From C─H Bond Insertion to Hydrogen Atom Transfer: Tuning the Reaction Mechanisms of Methane Activation by the Oxidation of Ta₂⁺

The activation of methane under mild conditions is a challenging but rewarding goal; the underlying key parameters, however, remain elusive. In this study on isolated tantalum Ta₂⁺ compounds exposed to methane in a ring-electrode ion trap, strong changes in the reactivity are observed depending on the compound's degree of oxidation. While the general reaction behavior is presented for species ranging from Ta₂⁺ to Ta₂O₆⁺ based on experimental kinetic studies, we focus in more detail on the dehydrogenation reactions occurring on Ta₂O₂⁺ and the hydrogen atom transfer (HAT) on Ta₂O₅⁺, for which density functional theory calculations were performed.

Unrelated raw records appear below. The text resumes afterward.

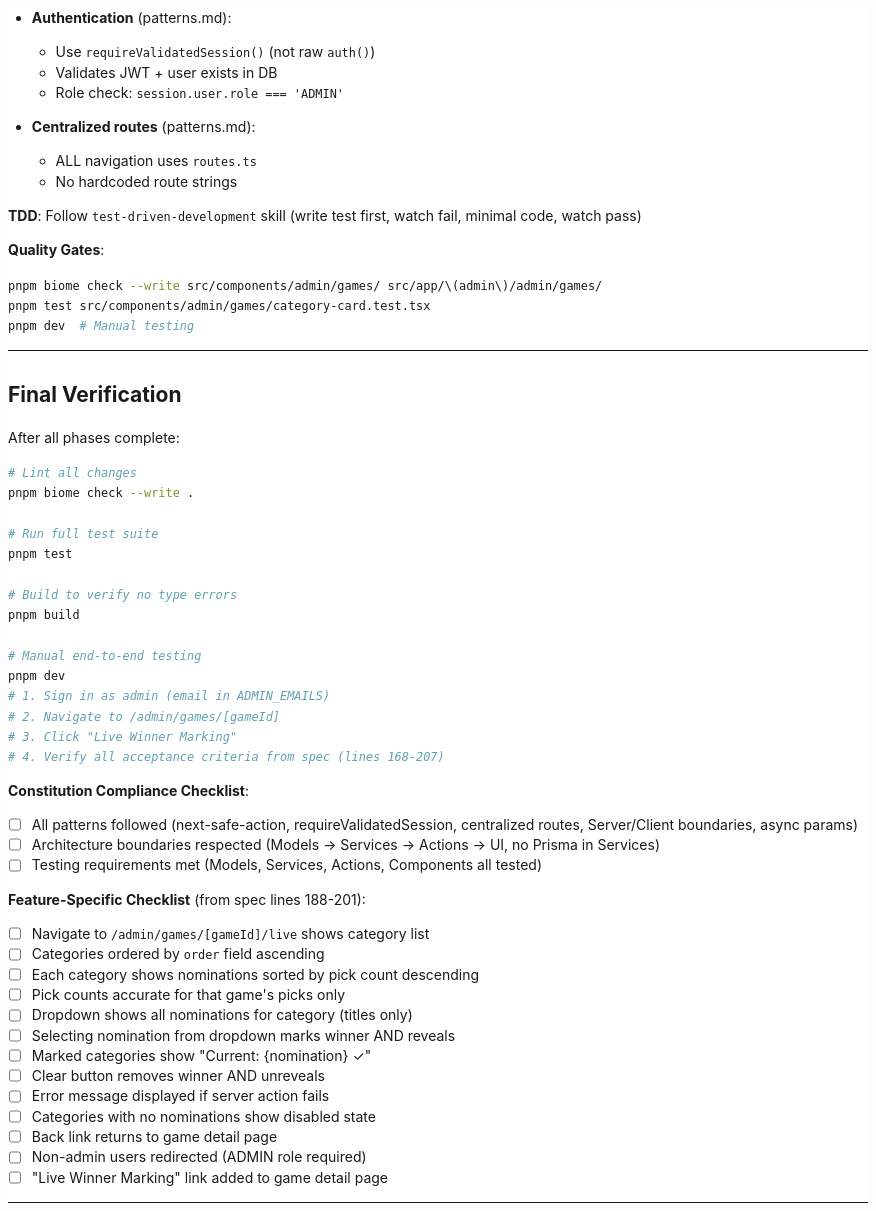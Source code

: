 - **Authentication** (patterns.md):
  - Use `requireValidatedSession()` (not raw `auth()`)
  - Validates JWT + user exists in DB
  - Role check: `session.user.role === 'ADMIN'`

- **Centralized routes** (patterns.md):
  - ALL navigation uses `routes.ts`
  - No hardcoded route strings

**TDD**: Follow `test-driven-development` skill (write test first, watch fail, minimal code, watch pass)

**Quality Gates**:
```bash
pnpm biome check --write src/components/admin/games/ src/app/\(admin\)/admin/games/
pnpm test src/components/admin/games/category-card.test.tsx
pnpm dev  # Manual testing
```

---

## Final Verification

After all phases complete:

```bash
# Lint all changes
pnpm biome check --write .

# Run full test suite
pnpm test

# Build to verify no type errors
pnpm build

# Manual end-to-end testing
pnpm dev
# 1. Sign in as admin (email in ADMIN_EMAILS)
# 2. Navigate to /admin/games/[gameId]
# 3. Click "Live Winner Marking"
# 4. Verify all acceptance criteria from spec (lines 168-207)
```

**Constitution Compliance Checklist**:
- [ ] All patterns followed (next-safe-action, requireValidatedSession, centralized routes, Server/Client boundaries, async params)
- [ ] Architecture boundaries respected (Models → Services → Actions → UI, no Prisma in Services)
- [ ] Testing requirements met (Models, Services, Actions, Components all tested)

**Feature-Specific Checklist** (from spec lines 188-201):
- [ ] Navigate to `/admin/games/[gameId]/live` shows category list
- [ ] Categories ordered by `order` field ascending
- [ ] Each category shows nominations sorted by pick count descending
- [ ] Pick counts accurate for that game's picks only
- [ ] Dropdown shows all nominations for category (titles only)
- [ ] Selecting nomination from dropdown marks winner AND reveals
- [ ] Marked categories show "Current: {nomination} ✓"
- [ ] Clear button removes winner AND unreveals
- [ ] Error message displayed if server action fails
- [ ] Categories with no nominations show disabled state
- [ ] Back link returns to game detail page
- [ ] Non-admin users redirected (ADMIN role required)
- [ ] "Live Winner Marking" link added to game detail page

---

In the first part, we elucidate the role of Ta–C–Ta bridging motifs in product structures as driving forces for the dehydrogenation of methane on Ta₂O₂⁺; in the second part, we investigate the origins of the HAT – a hitherto unknown reaction scheme for binary tantalum oxides. For the latter, we show that the reactivity originates from the spin density on oxygen atoms, which is a typical characteristic of the reaction on other metal oxides. This reflects a change in the reactivity from oxidized metallic systems to metal oxides and demonstrates that chemical modifications of tantalum compounds can achieve different methane activation schemes.